Karina é um moto-perpétuo da questão. Apaixonada e engajada, sabe que processos tão estruturais de mudanças dependem da energia alocada. Não é um problema da Basf, mas de nossa sociedade. “No caso brasileiro, são 300 anos de escravidão e 130 anos de um racismo debaixo dos panos.” Agravado no caso da Basf pelas especificidades de um setor fundamentado nas carreiras Stem (acrônimo em inglês para Ciências, Tecnologia, Engenharia e Matemática). Nelas, a presença de negros é mundialmente baixa. “Você olha para o lado, para cima e para baixo e dificilmente vê uma pessoa negra circulando aqui.”

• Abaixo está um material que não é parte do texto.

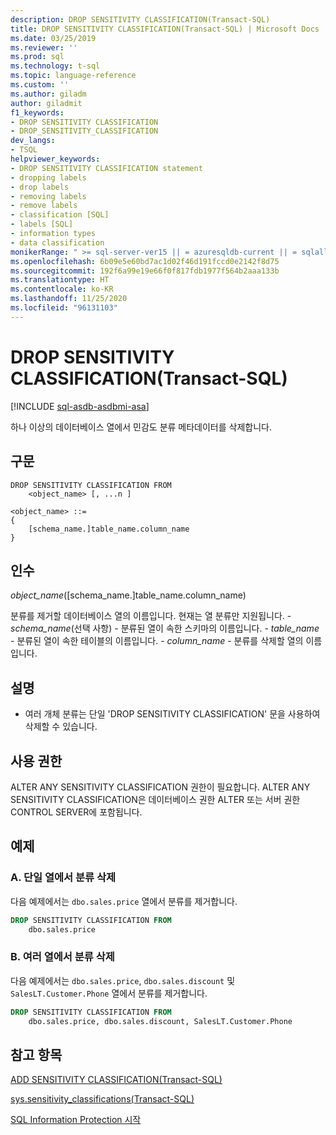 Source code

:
 ```yaml
---
description: DROP SENSITIVITY CLASSIFICATION(Transact-SQL)
title: DROP SENSITIVITY CLASSIFICATION(Transact-SQL) | Microsoft Docs
ms.date: 03/25/2019
ms.reviewer: ''
ms.prod: sql
ms.technology: t-sql
ms.topic: language-reference
ms.custom: ''
ms.author: giladm
author: giladmit
f1_keywords:
- DROP SENSITIVITY CLASSIFICATION
- DROP_SENSITIVITY_CLASSIFICATION
dev_langs:
- TSQL
helpviewer_keywords:
- DROP SENSITIVITY CLASSIFICATION statement
- dropping labels
- drop labels
- removing labels
- remove labels
- classification [SQL]
- labels [SQL]
- information types
- data classification
monikerRange: " >= sql-server-ver15 || = azuresqldb-current || = sqlallproducts-allversions"
ms.openlocfilehash: 6b09e5e60bd7ac1d02f46d191fccd0e2142f8d75
ms.sourcegitcommit: 192f6a99e19e66f0f817fdb1977f564b2aaa133b
ms.translationtype: HT
ms.contentlocale: ko-KR
ms.lasthandoff: 11/25/2020
ms.locfileid: "96131103"
---
```

# <a name="drop-sensitivity-classification-transact-sql"></a>DROP SENSITIVITY CLASSIFICATION(Transact-SQL)
[!INCLUDE [sql-asdb-asdbmi-asa](../../includes/applies-to-version/sql-asdb-asdbmi-asa.md)]

하나 이상의 데이터베이스 열에서 민감도 분류 메타데이터를 삭제합니다.

## <a name="syntax"></a>구문

```syntaxsql
DROP SENSITIVITY CLASSIFICATION FROM
    <object_name> [, ...n ]

<object_name> ::=
{
    [schema_name.]table_name.column_name
}
```  

## <a name="arguments"></a>인수  

*object_name*([schema_name.]table_name.column_name)

분류를 제거할 데이터베이스 열의 이름입니다. 현재는 열 분류만 지원됩니다.
    - *schema_name*(선택 사항) - 분류된 열이 속한 스키마의 이름입니다.
    - *table_name* - 분류된 열이 속한 테이블의 이름입니다.
    - *column_name* - 분류를 삭제할 열의 이름입니다.

## <a name="remarks"></a>설명  

- 여러 개체 분류는 단일 'DROP SENSITIVITY CLASSIFICATION' 문을 사용하여 삭제할 수 있습니다.

## <a name="permissions"></a>사용 권한  

ALTER ANY SENSITIVITY CLASSIFICATION 권한이 필요합니다. ALTER ANY SENSITIVITY CLASSIFICATION은 데이터베이스 권한 ALTER 또는 서버 권한 CONTROL SERVER에 포함됩니다.


## <a name="examples"></a>예제  


### <a name="a-dropping-classification-from-a-single-column"></a>A. 단일 열에서 분류 삭제

다음 예제에서는 `dbo.sales.price` 열에서 분류를 제거합니다.  

```sql
DROP SENSITIVITY CLASSIFICATION FROM
    dbo.sales.price
```

### <a name="b-dropping-classification-from-multiple-columns"></a>B. 여러 열에서 분류 삭제

다음 예제에서는 `dbo.sales.price`, `dbo.sales.discount` 및 `SalesLT.Customer.Phone` 열에서 분류를 제거합니다.  

```sql
DROP SENSITIVITY CLASSIFICATION FROM
    dbo.sales.price, dbo.sales.discount, SalesLT.Customer.Phone  
```

## <a name="see-also"></a>참고 항목  

[ADD SENSITIVITY CLASSIFICATION(Transact-SQL)](../../t-sql/statements/add-sensitivity-classification-transact-sql.md)

[sys.sensitivity_classifications(Transact-SQL)](../../relational-databases/system-catalog-views/sys-sensitivity-classifications-transact-sql.md)

[SQL Information Protection 시작](https://aka.ms/sqlip)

Hoje, 20,7% dos mais de 4 mil funcionários se declaram pretos ou pardos. Eram 17,5% há três anos. A meta é chegar a 30%. Mas na faixa gerencial para cima ainda é de 6,1% (na diretoria chega a 7%). Um processo natural e que leva tempo. Hoje, os processos seletivos já devem ter pelo menos 30% de negros contratados. “É preciso que todas as lideranças entendam.” Porque, como diz Karina, as pessoas que abrem a vaga e contratam, aquelas que tomam a decisão do dia a dia, são o gerente, o coordenador, o supervisor. “Há lideranças muito mais comprometidas que outras.” E será assim mesmo. Essa é a inteligência da jornada.

Por esse motivo há várias frentes de combate à não equidade racial. Uma é a porta de entrada via programas de contratação de estagiários. Talvez seja a batalha menos difícil de todas. Desde 2018, a Basf não só ampliou parcerias com instituições de ensino superior para incorporar jovens profissionais negros — e qualificar internamente lacunas de formação, como o inglês ou processos de mentoria —, como criou o projeto Black Inclusion Group (BIG), formado por negros e não negros, e assim confrontar sem meias palavras a questão racial na empresa.

Para Karina, um passo decisivo é o letramento. “É a capacidade de se comunicar em seu contexto social.” Isso vai fazer com o tema da equidade nunca fique menor. “Há interseções”, disse Karina. “Por exemplo: a meta de 30% vale para mulheres e já atingimos. Mas é preciso fazer os recortes. Mulher preta, mulher trans, não adianta ser somente mulher branca.” Para ser contratada, a entrevista final foi com o próprio Manfredo Rübens, presidente da Basf para a América do Sul. Ela disse que trabalha para que um dia a cadeira dela não precise mais existir. Rübens respondeu que talvez isso demore gerações. Karina discordou e se diz mais esperançosa. “Eu não nasci antirracista. Aliás, descobri meu racismo no meio do caminho”, afirmou. “Por isso é preciso ter ações afirmativas.”